As the author of DI, I would appreciate being able to review meaningful changes made here, in order to make sure that they do not affect or break my differentiation code, which many downstream users rely upon. To me, "being able to review" means getting at least 24h to make comments and suggest changes (ideally 48h) after a non-trivial PR is opened.
Do you think this is a reasonable request? @ChrisRackauckas @avik-pal @Vaibhavdixit02

ChrisRackauckas · 2024-11-13T23:39:01Z

An open source project is not about specific people. People come and go. It's about systems. It's just like any production coding environment: if you aren't comfortable swapping in different talented people into the spot, then there's a problem with a code and the systems and that should be corrected.
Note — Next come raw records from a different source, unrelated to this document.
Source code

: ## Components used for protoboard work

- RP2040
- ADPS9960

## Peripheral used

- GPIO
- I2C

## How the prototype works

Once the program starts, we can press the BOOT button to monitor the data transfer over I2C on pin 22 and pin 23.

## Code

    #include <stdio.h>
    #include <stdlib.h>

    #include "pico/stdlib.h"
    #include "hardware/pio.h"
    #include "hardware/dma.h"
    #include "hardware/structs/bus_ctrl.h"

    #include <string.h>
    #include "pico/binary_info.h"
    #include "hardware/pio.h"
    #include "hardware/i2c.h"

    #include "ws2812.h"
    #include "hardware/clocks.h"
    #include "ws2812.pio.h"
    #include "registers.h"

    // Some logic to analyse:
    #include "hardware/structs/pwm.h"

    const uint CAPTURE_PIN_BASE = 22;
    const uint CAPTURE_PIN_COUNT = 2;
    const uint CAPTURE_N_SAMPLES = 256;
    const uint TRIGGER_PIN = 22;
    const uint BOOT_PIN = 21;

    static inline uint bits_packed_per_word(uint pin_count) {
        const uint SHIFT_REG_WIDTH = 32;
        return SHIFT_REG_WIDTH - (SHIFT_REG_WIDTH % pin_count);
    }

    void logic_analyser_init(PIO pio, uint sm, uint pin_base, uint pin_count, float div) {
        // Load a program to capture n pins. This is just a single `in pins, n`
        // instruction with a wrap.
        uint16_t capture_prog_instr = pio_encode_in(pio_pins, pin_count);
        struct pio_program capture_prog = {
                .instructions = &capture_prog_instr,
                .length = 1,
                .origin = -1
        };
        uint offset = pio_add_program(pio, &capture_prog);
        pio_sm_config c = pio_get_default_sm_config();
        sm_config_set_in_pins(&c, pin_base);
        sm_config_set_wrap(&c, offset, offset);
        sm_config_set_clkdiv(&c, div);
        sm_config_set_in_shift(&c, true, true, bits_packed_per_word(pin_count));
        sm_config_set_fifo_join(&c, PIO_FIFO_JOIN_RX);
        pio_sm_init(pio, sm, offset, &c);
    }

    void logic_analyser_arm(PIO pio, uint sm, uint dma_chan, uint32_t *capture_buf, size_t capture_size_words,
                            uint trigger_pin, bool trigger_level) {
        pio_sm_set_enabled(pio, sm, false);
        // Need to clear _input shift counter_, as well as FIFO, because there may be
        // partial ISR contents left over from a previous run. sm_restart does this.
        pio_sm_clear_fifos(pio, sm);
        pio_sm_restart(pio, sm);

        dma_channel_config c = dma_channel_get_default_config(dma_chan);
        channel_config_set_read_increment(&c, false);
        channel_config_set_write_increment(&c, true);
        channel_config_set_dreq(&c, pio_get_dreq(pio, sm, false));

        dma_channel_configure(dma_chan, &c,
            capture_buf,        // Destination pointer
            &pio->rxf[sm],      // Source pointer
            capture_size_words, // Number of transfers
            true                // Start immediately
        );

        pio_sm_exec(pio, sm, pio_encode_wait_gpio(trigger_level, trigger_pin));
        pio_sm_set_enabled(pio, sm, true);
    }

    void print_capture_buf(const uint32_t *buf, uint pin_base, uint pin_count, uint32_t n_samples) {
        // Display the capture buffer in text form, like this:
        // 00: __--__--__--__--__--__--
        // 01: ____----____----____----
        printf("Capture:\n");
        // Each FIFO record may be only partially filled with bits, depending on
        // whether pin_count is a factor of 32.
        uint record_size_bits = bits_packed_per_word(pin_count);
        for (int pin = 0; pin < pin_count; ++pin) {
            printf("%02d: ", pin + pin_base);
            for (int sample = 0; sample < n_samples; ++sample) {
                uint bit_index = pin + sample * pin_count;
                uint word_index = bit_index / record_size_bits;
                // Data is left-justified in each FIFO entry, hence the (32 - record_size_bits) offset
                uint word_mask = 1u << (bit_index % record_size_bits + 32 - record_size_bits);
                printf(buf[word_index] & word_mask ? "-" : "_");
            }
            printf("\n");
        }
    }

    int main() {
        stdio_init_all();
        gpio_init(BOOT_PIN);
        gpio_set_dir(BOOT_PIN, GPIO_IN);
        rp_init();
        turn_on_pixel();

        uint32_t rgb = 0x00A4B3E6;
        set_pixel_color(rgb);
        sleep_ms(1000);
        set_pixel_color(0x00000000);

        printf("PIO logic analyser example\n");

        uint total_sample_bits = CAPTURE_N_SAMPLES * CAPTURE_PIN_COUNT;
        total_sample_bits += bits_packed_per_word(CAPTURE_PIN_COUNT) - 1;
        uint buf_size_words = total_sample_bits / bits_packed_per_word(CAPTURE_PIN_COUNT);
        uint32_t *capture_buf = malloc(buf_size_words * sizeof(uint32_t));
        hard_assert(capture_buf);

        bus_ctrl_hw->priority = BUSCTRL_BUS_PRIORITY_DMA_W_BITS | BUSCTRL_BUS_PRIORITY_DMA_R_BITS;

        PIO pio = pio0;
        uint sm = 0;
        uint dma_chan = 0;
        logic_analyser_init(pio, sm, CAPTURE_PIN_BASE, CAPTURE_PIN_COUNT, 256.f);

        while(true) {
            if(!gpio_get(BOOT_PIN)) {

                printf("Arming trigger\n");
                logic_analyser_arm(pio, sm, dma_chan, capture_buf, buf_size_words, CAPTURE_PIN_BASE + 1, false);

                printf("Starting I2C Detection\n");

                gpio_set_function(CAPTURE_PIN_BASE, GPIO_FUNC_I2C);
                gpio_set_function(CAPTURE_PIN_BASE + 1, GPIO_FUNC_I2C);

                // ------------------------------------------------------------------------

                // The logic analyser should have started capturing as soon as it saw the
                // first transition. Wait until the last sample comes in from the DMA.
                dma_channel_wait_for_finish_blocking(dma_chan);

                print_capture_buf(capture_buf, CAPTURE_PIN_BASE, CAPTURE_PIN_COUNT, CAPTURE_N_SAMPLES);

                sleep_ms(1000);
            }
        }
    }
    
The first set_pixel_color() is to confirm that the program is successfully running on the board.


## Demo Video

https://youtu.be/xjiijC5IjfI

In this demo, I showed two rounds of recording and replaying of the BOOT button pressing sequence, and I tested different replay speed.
Requiring a specific person to be involved is a very toxic environment for open source projects which we have seen in many instances causes people to simply not feel welcome to a project or leave. Claiming territory is one of the death sentences to a project, since people's lives change and so you have to have a natural flow of people in and out of a project. I have never seen anything good come out of someone demanding to be a reviewer, though I have seen plenty of cases where said demanding review ultimately leaves, some PRs go stale, and no one feels like they have the prerogative to ever do anything on the project again. For this reason, this kind of behavior is not simply not permitted, though I understand this isn't with ill-intent so there's a pass there.

That said, let's identify the root cause of the real issue. What do you actually want?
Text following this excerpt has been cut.